- The Washington Times - Wednesday, May 4, 2016

Baseball has changed significantly since Larry Bowa entered the major leagues in 1970 as a rip-snorting shortstop. After a 16-year playing career, a World Series title, multiple run-ins with umpires and front office people, Bowa, 70, is the Philadelphia Phillies’ bench coach. He spoke with The Washington Times about recent rule changes, Dusty Baker and if he would want to manage again.

Question: You were cut from your high school baseball team. Ever go back to that coach to point out the error?
Answer: No, I didn’t. My nephew, [former major-leaguer] Nick Johnson, went to that school, and, guys that came before him said the coach made a speech, and said, ‘I only made one mistake ­— that was cutting Larry Bowa.’ It’s all good. It probably got me more motivated than ever. They said I was too small.

Q: Those things tend to stick with people.
A: Yeah, you can use it as a motivating factor. No question.

Q: What was your view of Dusty Baker when you played against him?
A: Played the game the right way, obviously. Big-time RBI guy. Didn’t want to see him come up in RBI situations. Better than average outfielder. Never seen him give away at-bats. He was a tough out. I didn’t like to see him hit with men on base. … I just look at Dusty as a great baseball guy, with a good mind. The way he competed against teams that I played with was at a high level.

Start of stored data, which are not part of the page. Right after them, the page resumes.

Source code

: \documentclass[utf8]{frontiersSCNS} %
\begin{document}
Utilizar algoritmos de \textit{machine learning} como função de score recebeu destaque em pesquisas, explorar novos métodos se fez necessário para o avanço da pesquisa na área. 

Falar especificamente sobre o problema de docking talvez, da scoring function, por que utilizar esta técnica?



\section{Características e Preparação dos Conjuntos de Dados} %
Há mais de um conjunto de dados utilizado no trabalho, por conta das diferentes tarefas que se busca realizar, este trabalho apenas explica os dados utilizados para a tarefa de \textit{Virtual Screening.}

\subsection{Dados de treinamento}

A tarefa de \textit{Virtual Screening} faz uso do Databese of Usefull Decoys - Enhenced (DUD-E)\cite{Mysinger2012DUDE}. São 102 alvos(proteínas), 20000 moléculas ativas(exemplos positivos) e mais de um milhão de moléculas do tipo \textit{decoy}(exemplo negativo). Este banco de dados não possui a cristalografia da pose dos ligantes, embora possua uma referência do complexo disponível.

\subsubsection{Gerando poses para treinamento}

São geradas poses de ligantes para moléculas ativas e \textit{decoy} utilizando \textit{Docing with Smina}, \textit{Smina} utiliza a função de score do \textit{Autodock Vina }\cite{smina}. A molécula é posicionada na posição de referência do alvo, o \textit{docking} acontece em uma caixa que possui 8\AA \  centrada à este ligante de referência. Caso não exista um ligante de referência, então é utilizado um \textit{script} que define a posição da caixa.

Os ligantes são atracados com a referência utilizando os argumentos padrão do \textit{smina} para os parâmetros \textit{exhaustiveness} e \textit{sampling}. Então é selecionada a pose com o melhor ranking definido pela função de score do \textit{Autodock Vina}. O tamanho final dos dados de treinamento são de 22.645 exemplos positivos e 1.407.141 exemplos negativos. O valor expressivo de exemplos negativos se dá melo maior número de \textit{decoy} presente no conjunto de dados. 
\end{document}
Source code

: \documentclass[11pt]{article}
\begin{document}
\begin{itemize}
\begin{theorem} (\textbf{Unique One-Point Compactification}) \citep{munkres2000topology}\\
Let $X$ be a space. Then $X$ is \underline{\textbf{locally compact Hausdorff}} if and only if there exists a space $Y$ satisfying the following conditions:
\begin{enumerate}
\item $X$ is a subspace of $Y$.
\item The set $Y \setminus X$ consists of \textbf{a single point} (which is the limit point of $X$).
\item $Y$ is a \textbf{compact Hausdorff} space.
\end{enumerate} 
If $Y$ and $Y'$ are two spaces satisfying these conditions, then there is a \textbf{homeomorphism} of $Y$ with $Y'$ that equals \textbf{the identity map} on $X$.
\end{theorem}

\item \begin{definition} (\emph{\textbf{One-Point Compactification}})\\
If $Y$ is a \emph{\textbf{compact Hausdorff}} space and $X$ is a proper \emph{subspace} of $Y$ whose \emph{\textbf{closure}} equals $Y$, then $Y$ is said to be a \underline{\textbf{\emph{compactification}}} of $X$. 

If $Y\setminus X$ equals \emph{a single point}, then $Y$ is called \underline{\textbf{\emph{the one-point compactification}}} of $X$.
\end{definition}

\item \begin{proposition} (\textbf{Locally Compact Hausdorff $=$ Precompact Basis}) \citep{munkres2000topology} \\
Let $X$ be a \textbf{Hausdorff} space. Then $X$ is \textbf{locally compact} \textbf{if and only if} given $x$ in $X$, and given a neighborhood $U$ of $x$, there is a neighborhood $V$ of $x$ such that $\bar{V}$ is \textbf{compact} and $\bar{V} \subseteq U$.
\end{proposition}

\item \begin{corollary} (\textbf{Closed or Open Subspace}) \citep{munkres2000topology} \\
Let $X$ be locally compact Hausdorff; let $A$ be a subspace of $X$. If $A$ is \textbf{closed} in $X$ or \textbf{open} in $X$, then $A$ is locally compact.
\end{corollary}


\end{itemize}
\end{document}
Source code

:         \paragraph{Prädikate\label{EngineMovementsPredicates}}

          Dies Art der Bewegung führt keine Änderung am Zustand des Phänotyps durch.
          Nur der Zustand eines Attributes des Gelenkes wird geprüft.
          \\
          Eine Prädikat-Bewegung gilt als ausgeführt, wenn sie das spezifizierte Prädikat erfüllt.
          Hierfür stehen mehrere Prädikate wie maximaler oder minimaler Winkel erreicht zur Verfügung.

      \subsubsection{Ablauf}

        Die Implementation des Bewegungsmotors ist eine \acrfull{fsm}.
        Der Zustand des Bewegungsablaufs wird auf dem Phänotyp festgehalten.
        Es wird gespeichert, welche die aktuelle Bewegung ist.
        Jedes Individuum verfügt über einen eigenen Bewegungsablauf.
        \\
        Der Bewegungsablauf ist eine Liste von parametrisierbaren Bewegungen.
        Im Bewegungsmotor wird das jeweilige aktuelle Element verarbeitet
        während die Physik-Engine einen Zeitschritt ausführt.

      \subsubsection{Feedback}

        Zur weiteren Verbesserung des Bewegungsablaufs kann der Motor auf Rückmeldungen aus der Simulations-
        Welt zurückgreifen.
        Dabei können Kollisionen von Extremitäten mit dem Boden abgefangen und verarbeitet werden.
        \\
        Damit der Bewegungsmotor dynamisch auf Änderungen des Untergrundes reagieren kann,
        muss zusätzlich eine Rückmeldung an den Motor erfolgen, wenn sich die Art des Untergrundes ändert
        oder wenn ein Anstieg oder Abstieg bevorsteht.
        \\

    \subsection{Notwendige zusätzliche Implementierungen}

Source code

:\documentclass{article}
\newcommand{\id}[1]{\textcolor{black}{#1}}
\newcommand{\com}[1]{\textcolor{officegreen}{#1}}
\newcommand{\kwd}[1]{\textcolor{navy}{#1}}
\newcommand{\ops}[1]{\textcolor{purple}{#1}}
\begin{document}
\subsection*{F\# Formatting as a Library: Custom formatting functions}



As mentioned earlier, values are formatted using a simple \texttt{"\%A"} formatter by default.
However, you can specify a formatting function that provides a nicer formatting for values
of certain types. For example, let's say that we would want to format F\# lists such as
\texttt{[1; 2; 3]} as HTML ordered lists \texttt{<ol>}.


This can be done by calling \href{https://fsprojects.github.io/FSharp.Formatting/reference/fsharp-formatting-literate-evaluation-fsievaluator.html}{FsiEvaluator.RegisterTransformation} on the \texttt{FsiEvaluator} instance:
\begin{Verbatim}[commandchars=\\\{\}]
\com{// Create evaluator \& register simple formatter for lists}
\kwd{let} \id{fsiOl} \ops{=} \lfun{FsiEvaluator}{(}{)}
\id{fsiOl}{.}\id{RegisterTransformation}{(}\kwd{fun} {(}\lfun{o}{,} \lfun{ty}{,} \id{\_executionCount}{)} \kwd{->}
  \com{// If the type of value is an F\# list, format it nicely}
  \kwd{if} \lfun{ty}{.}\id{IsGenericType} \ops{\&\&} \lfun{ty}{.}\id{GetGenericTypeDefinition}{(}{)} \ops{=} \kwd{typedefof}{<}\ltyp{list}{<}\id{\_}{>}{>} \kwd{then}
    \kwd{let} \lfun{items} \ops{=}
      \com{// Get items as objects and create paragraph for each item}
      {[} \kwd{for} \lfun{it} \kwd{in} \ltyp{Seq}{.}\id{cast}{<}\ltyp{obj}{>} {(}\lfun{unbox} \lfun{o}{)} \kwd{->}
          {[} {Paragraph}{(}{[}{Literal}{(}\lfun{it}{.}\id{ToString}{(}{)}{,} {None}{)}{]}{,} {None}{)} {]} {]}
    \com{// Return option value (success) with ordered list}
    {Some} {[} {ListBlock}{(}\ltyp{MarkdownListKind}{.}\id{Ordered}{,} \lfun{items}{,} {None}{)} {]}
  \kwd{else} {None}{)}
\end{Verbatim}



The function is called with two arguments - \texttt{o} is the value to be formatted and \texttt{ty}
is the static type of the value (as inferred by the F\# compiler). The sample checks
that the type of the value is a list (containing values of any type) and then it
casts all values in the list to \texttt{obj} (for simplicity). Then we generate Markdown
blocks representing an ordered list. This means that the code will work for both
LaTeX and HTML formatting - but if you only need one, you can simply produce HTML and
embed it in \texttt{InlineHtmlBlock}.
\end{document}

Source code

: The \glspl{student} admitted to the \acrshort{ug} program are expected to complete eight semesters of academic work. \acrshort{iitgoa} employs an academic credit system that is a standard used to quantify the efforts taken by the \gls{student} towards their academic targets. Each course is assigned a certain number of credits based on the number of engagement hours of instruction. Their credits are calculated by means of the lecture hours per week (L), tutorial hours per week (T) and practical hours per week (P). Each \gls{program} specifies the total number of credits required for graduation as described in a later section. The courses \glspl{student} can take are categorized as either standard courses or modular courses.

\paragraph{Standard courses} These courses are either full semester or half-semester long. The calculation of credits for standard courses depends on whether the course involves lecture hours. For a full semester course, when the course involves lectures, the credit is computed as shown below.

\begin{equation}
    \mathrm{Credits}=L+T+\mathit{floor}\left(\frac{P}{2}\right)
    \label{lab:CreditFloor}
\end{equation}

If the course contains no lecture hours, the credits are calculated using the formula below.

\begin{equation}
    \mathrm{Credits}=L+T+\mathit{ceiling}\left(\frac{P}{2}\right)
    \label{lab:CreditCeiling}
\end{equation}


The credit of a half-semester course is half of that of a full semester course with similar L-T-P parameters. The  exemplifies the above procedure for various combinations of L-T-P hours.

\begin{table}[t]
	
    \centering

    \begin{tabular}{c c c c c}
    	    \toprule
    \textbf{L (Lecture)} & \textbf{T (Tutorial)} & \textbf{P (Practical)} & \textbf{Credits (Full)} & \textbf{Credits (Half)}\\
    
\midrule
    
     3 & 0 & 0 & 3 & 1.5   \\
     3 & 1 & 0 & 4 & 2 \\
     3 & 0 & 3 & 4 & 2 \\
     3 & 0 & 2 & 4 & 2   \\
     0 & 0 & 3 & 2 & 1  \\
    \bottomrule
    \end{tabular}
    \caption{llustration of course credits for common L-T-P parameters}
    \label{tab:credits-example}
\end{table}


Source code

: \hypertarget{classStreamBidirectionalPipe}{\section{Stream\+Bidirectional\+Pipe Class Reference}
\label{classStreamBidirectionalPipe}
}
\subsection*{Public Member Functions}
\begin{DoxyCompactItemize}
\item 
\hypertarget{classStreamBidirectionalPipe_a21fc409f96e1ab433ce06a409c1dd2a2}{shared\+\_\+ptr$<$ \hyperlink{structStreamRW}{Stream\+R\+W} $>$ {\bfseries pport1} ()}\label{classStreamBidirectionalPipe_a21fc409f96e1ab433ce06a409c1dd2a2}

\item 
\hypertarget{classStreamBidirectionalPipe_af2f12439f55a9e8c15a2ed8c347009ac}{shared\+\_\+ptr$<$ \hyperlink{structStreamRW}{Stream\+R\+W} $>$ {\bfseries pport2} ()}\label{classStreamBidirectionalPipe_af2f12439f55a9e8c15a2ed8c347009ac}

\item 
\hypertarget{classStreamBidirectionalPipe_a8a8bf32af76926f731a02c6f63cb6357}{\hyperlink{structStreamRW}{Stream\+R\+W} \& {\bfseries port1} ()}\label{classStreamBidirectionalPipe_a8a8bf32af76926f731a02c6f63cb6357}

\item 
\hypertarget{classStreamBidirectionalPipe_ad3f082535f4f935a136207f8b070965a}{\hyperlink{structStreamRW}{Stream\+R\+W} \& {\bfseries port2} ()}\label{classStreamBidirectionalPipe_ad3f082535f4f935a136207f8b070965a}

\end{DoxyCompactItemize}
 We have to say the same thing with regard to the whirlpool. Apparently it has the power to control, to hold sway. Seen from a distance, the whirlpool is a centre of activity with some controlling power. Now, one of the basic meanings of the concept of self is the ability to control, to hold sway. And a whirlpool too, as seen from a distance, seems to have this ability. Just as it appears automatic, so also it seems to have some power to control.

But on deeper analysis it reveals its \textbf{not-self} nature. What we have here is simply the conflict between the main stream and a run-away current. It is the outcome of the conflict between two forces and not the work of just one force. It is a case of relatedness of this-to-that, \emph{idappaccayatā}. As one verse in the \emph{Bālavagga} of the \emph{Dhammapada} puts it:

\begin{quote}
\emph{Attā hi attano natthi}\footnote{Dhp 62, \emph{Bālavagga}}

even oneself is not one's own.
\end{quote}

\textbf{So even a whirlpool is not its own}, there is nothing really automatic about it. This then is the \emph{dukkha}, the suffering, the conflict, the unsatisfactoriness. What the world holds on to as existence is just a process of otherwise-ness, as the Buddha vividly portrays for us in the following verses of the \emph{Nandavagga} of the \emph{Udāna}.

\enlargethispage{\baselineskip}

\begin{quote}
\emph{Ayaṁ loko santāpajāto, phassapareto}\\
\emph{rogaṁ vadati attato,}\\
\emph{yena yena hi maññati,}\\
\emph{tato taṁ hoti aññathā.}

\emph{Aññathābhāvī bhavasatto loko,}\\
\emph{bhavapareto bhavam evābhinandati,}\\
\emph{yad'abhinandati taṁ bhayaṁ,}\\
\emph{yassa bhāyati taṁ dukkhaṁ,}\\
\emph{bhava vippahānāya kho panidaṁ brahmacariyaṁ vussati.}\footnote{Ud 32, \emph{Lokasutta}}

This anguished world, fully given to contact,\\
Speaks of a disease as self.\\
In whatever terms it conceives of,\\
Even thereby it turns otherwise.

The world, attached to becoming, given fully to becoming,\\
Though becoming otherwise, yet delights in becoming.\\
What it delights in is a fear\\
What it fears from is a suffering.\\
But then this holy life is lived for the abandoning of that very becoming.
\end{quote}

Q: What do you think of baseball now, with the slide rule, bat flips …
A: I might be the wrong guy to ask.

Q: Maybe you’re the right guy?
A: The slide rule, I think, is a complete joke. And, I’m not advocating trying to kill a guy at second, but, we were taught, since I played Little League, break up double plays. Now, I’m not saying dirty, just break ‘em up clean. There was no ‘within a body length of the bag’ when I played. Guys went out to knock you into left field, so you had to learn to get out of there. That’s why, when we played, they gave us that neighborhood play. Guys were coming after us. They’d say, ‘Get the ball and get out of there.’ The slide that Chase [Utley] did, to me, wasn’t dirty. It was a late slide. He did what he was supposed to do: Break up a double play in a playoff game, down 1-0, with runners on second and third. This was the tying run here. To me, the shortstop was just as much at fault as he was because once you turn your back to the runner, there’s no way that becomes a double play. Get the out — like you’re a first baseman — [and] get out of the way. So, it was a combination of a late slide by Chase, but the inability of the shortstop to recognize that’s not a double play ball. I think that’s what created that.

The home plate [rule]? Catchers? To me, if you want to block the plate, block it. If you don’t want to, go ahead and swipe tag. I guarantee if Buster Posey wasn’t the guy that got hurt, that you wouldn’t even hear about this rule. Now you see catchers catching balls way out in front and diving back. I played against guys — Mike Scioscia and Steve Yeager and Jerry Grote — they’d put their whole body down. Johnny Bench. You had to go through ‘em. There didn’t seem to be any problems with that. But, again, if you look at from owner’s perspective, they want the product on the field, they don’t want them on the [disabled list]. They’re paying guys a lot of money. So, they’re trying to incorporate these rules where we’re going to keep this as safe as possible. I think you’re taking the competitiveness away. Again, I’m not saying dirty. I’m not telling you to knock a guy’s knee. Just slide in hard. If you want to take him out, take him out. The way it is now, it’s very difficult. As a coach, you know, every time there’s a double play against us, I call up and say, ‘Hey, is that a legal slide?’ I would have never thought of doing that [in the past].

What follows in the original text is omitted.